An issue repeatedly cited as a barrier to the growth of ESG investing in Islamic finance is the lack of agreed standards on what constitutes ESG investing and how it aligns with Shariah principles.

According to the Maybank report, 72% of grantees believed that the introduction of a global standard for ESG and Sharia would drive demand for ESG investment opportunities among Islamic investors. However, immediate progress in this area was not expected.

“Respondents are concerned about the lack of a global standard for ESG and Shariah,” he said, with 55% of respondents believing the launch of a global standard was two years or more away. .

While global ESG standards were being developed by bodies including the new International Sustainability Standards Council (ISSB) which incorporate work developed by the former Sustainability Accounting Standards Board (SASB), there has been no current movement to link these standards to Sharia rules.

Meanwhile, standards were being set in different markets, which presented the challenge of harmonization. A joint report 2019 Through the UN-backed Principles for Responsible Investment (PRI) and the CFA Institute, a US-based financial education organization, exchanges are developing reporting guidelines and rating standards for ESG that have an impact on Islamic finance.
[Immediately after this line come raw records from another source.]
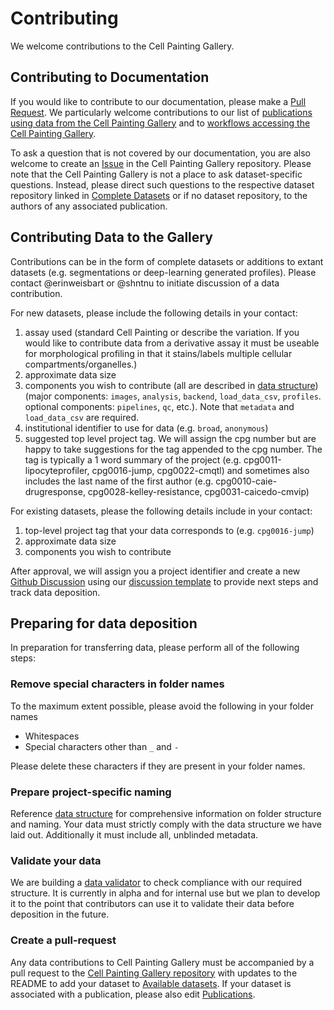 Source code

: # Contributing

We welcome contributions to the Cell Painting Gallery.

## Contributing to Documentation

If you would like to contribute to our documentation, please make a [Pull Request](https://github.com/broadinstitute/cellpainting-gallery/pulls).
We particularly welcome contributions to our list of [publications using data from the Cell Painting Gallery](publications.md) and to [workflows accessing the Cell Painting Gallery](workflows.md).

To ask a question that is not covered by our documentation, you are also welcome to create an [Issue](https://github.com/broadinstitute/cellpainting-gallery/issues) in the Cell Painting Gallery repository.
Please note that the Cell Painting Gallery is not a place to ask dataset-specific questions.
Instead, please direct such questions to the respective dataset repository linked in [Complete Datasets](complete_datasets.md) or if no dataset repository, to the authors of any associated publication.

## Contributing Data to the Gallery

Contributions can be in the form of complete datasets or additions to extant datasets (e.g. segmentations or deep-learning generated profiles).
Please contact @erinweisbart or @shntnu to initiate discussion of a data contribution.

For new datasets, please include the following details in your contact:

1) assay used (standard Cell Painting or describe the variation. If you would like to contribute data from a derivative assay it must be useable for morphological profiling in that it stains/labels multiple cellular compartments/organelles.)
2) approximate data size
3) components you wish to contribute (all are described in [data structure](data_structure.md)) (major components: `images`, `analysis`, `backend`, `load_data_csv`, `profiles`. optional components: `pipelines`, `qc`, etc.). Note that `metadata` and `load_data_csv` are required.
4) institutional identifier to use for data (e.g. `broad`, `anonymous`)
5) suggested top level project tag.
We will assign the cpg number but are happy to take suggestions for the tag appended to the cpg number.
The tag is typically a 1 word summary of the project (e.g. cpg0011-lipocyteprofiler, cpg0016-jump, cpg0022-cmqtl) and sometimes also includes the last name of the first author (e.g. cpg0010-caie-drugresponse, cpg0028-kelley-resistance, cpg0031-caicedo-cmvip)

For existing datasets, please  the following details include in your contact:

1) top-level project tag that your data corresponds to (e.g. `cpg0016-jump`)
2) approximate data size
3) components you wish to contribute

After approval, we will assign you a project identifier and create a new [Github Discussion](https://github.com/broadinstitute/cellpainting-gallery/discussions) using our [discussion template](https://github.com/broadinstitute/cellpainting-gallery/discussions/66) to provide next steps and track data deposition.

## Preparing for data deposition

In preparation for transferring data, please perform all of the following steps:

### Remove special characters in folder names

To the maximum extent possible, please avoid the following in your folder names

- Whitespaces
- Special characters other than `_` and `-`

Please delete these characters if they are present in your folder names.

### Prepare project-specific naming

Reference [data structure](data_structure.md) for comprehensive information on folder structure and naming.
Your data must strictly comply with the data structure we have laid out.
Additionally it must include all, unblinded metadata.

### Validate your data

We are building a [data validator](http://github.com/broadinstitute/cpg/cpgdata) to check compliance with our required structure.
It is currently in alpha and for internal use but we plan to develop it to the point that contributors can use it to validate their data before deposition in the future.

### Create a pull-request

Any data contributions to Cell Painting Gallery must be accompanied by a pull request to the [Cell Painting Gallery repository](https://github.com/broadinstitute/cellpainting-gallery/) with updates to the README to add your dataset to [Available datasets](https://github.com/broadinstitute/cellpainting-gallery/blob/main/README.md).
If your dataset is associated with a publication, please also edit [Publications](https://github.com/broadinstitute/cellpainting-gallery/blob/main/documentation/publications.md).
According to the report entitled ESG and Islamic Finance: Complementary Investment Approaches, this normalization method was followed by the Dubai Financial Market (DFM), a Sharia-compliant exchange. In 2019 it updated its DFM Shari’a standards to meet growing investor interest in sustainability and a green economy and in 2020 launched its own ESG index.

In principle, until more comprehensive regulation was approved, particularly internationally, anything could be marketed as an ESG/Sharia investment and it was up to investors to decide whether they accepted – a situation that puts some investors Muslims uncomfortable.

Fagura said: “Investors will likely perform their due diligence on any Shariah-compliant opportunities claiming to be ESG investments to ensure that these investments are in line with their investment objectives and are not misled by greenwashing. “.

Some national regulators are taking steps to address this issue by personally verifying ESG claims. Securities Commission Malaysia launched the FTSE4Good Bursa Malaysia Sharia Index in July 2021 which measures companies demonstrating strong ESG practices.

It seems likely that Shariah-compliant and ESG investing are destined to remain separate approaches for now, but will increasingly converge as market factors and financial and technological innovations find common ground.

Ebrahim said the Islamic finance industry has a long way to go before we see “a truly Islamic financial architecture” that could comfortably accommodate ESG investing.